┌────────

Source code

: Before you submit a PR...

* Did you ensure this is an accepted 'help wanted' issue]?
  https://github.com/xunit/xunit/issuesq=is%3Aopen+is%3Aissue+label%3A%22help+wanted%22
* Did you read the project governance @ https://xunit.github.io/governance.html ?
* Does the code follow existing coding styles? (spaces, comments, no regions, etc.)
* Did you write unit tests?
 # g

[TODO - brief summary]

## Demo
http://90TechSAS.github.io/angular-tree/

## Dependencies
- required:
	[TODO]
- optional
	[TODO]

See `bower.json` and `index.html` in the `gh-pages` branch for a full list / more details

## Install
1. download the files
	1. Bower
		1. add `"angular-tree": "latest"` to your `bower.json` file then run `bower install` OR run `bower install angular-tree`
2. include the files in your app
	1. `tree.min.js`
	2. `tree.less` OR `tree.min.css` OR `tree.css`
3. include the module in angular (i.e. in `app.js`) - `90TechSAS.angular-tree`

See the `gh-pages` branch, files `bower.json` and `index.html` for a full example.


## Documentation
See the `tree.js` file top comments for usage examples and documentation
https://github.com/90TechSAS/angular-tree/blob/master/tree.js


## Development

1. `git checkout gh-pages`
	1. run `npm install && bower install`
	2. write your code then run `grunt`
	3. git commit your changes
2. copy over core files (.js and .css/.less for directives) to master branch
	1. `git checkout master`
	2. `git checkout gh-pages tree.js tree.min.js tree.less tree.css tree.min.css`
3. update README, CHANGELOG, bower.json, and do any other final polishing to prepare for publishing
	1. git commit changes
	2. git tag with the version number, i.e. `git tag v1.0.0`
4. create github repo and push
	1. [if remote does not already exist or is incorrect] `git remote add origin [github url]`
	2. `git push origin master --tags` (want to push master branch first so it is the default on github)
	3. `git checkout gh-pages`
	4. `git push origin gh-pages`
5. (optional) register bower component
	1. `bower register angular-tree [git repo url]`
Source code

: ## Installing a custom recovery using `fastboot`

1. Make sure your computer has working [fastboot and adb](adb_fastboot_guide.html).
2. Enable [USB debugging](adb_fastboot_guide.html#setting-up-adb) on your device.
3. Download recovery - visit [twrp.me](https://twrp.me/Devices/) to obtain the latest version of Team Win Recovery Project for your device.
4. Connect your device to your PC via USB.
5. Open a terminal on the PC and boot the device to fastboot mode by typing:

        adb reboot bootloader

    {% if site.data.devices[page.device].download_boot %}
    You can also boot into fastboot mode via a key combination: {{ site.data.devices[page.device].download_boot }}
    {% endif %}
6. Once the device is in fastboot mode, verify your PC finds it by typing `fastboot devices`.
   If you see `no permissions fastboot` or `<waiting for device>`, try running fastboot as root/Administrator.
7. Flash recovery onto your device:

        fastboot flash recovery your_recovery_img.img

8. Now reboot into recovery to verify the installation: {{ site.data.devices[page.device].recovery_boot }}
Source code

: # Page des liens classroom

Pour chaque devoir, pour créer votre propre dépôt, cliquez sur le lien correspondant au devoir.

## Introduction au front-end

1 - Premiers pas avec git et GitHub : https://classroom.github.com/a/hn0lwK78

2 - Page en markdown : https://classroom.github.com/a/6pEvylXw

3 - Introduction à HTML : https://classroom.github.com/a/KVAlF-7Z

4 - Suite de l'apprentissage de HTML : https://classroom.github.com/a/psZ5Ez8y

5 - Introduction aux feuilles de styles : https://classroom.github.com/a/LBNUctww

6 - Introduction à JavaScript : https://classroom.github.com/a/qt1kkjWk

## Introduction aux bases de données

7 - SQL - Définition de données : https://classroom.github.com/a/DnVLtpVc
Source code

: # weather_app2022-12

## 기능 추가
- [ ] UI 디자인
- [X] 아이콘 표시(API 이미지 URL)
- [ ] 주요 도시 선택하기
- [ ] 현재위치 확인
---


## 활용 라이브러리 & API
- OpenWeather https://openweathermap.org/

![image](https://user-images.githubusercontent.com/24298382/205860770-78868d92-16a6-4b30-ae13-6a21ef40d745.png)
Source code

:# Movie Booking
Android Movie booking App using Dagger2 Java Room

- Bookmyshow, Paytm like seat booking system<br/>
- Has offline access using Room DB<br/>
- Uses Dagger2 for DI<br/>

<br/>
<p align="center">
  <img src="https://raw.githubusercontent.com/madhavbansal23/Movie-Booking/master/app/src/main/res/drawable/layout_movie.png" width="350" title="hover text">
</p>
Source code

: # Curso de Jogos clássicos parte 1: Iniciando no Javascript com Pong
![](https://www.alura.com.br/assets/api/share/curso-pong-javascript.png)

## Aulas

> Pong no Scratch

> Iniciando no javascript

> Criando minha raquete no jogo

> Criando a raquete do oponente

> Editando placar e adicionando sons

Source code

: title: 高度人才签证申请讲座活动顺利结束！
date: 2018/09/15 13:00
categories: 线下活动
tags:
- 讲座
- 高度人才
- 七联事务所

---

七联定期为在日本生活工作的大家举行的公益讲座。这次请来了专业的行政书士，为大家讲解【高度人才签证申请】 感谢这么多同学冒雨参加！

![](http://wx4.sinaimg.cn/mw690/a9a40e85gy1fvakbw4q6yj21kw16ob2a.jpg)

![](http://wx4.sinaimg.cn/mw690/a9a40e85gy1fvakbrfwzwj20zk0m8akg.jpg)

└────────

- EXERCISE: From the listing above, how many lines contain the word "commit"? Give only the number.

- ANSWER AREA: 2